* **PROMPT**
Verbatim copy without images: return all of the data as it stands.

* **INPUT**
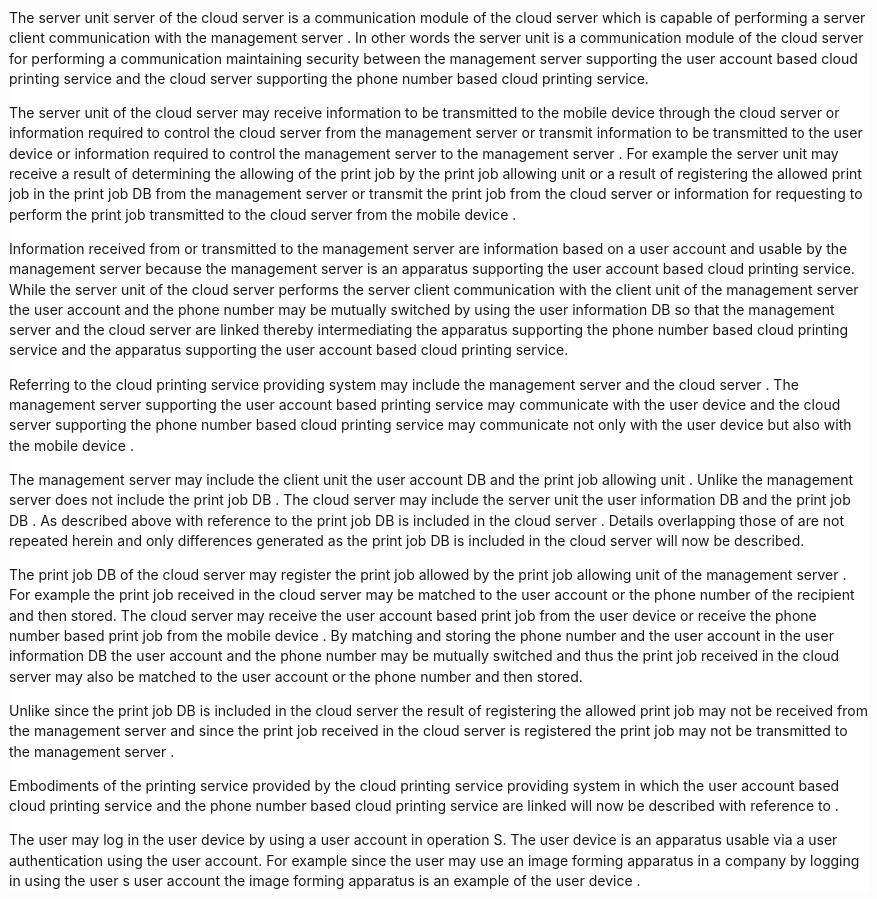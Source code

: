 The server unit server of the cloud server is a communication module of the cloud server which is capable of performing a server client communication with the management server . In other words the server unit is a communication module of the cloud server for performing a communication maintaining security between the management server supporting the user account based cloud printing service and the cloud server supporting the phone number based cloud printing service.

The server unit of the cloud server may receive information to be transmitted to the mobile device through the cloud server or information required to control the cloud server from the management server or transmit information to be transmitted to the user device or information required to control the management server to the management server . For example the server unit may receive a result of determining the allowing of the print job by the print job allowing unit or a result of registering the allowed print job in the print job DB from the management server or transmit the print job from the cloud server or information for requesting to perform the print job transmitted to the cloud server from the mobile device .

Information received from or transmitted to the management server are information based on a user account and usable by the management server because the management server is an apparatus supporting the user account based cloud printing service. While the server unit of the cloud server performs the server client communication with the client unit of the management server the user account and the phone number may be mutually switched by using the user information DB so that the management server and the cloud server are linked thereby intermediating the apparatus supporting the phone number based cloud printing service and the apparatus supporting the user account based cloud printing service.

Referring to the cloud printing service providing system may include the management server and the cloud server . The management server supporting the user account based printing service may communicate with the user device and the cloud server supporting the phone number based cloud printing service may communicate not only with the user device but also with the mobile device .

The management server may include the client unit the user account DB and the print job allowing unit . Unlike the management server does not include the print job DB . The cloud server may include the server unit the user information DB and the print job DB . As described above with reference to the print job DB is included in the cloud server . Details overlapping those of are not repeated herein and only differences generated as the print job DB is included in the cloud server will now be described.

The print job DB of the cloud server may register the print job allowed by the print job allowing unit of the management server . For example the print job received in the cloud server may be matched to the user account or the phone number of the recipient and then stored. The cloud server may receive the user account based print job from the user device or receive the phone number based print job from the mobile device . By matching and storing the phone number and the user account in the user information DB the user account and the phone number may be mutually switched and thus the print job received in the cloud server may also be matched to the user account or the phone number and then stored.

Unlike since the print job DB is included in the cloud server the result of registering the allowed print job may not be received from the management server and since the print job received in the cloud server is registered the print job may not be transmitted to the management server .

Embodiments of the printing service provided by the cloud printing service providing system in which the user account based cloud printing service and the phone number based cloud printing service are linked will now be described with reference to .

The user may log in the user device by using a user account in operation S. The user device is an apparatus usable via a user authentication using the user account. For example since the user may use an image forming apparatus in a company by logging in using the user s user account the image forming apparatus is an example of the user device .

* **PROBLEM SOLUTION**
Source code

: The server unit server of the cloud server is a communication module of the cloud server which is capable of performing a server client communication with the management server . In other words the server unit is a communication module of the cloud server for performing a communication maintaining security between the management server supporting the user account based cloud printing service and the cloud server supporting the phone number based cloud printing service.

The server unit of the cloud server may receive information to be transmitted to the mobile device through the cloud server or information required to control the cloud server from the management server or transmit information to be transmitted to the user device or information required to control the management server to the management server . For example the server unit may receive a result of determining the allowing of the print job by the print job allowing unit or a result of registering the allowed print job in the print job DB from the management server or transmit the print job from the cloud server or information for requesting to perform the print job transmitted to the cloud server from the mobile device .

Information received from or transmitted to the management server are information based on a user account and usable by the management server because the management server is an apparatus supporting the user account based cloud printing service. While the server unit of the cloud server performs the server client communication with the client unit of the management server the user account and the phone number may be mutually switched by using the user information DB so that the management server and the cloud server are linked thereby intermediating the apparatus supporting the phone number based cloud printing service and the apparatus supporting the user account based cloud printing service.

Referring to the cloud printing service providing system may include the management server and the cloud server . The management server supporting the user account based printing service may communicate with the user device and the cloud server supporting the phone number based cloud printing service may communicate not only with the user device but also with the mobile device .

The management server may include the client unit the user account DB and the print job allowing unit . Unlike the management server does not include the print job DB . The cloud server may include the server unit the user information DB and the print job DB . As described above with reference to the print job DB is included in the cloud server . Details overlapping those of are not repeated herein and only differences generated as the print job DB is included in the cloud server will now be described.

The print job DB of the cloud server may register the print job allowed by the print job allowing unit of the management server . For example the print job received in the cloud server may be matched to the user account or the phone number of the recipient and then stored. The cloud server may receive the user account based print job from the user device or receive the phone number based print job from the mobile device . By matching and storing the phone number and the user account in the user information DB the user account and the phone number may be mutually switched and thus the print job received in the cloud server may also be matched to the user account or the phone number and then stored.

Unlike since the print job DB is included in the cloud server the result of registering the allowed print job may not be received from the management server and since the print job received in the cloud server is registered the print job may not be transmitted to the management server .

Embodiments of the printing service provided by the cloud printing service providing system in which the user account based cloud printing service and the phone number based cloud printing service are linked will now be described with reference to .

The user may log in the user device by using a user account in operation S. The user device is an apparatus usable via a user authentication using the user account. For example since the user may use an image forming apparatus in a company by logging in using the user s user account the image forming apparatus is an example of the user device .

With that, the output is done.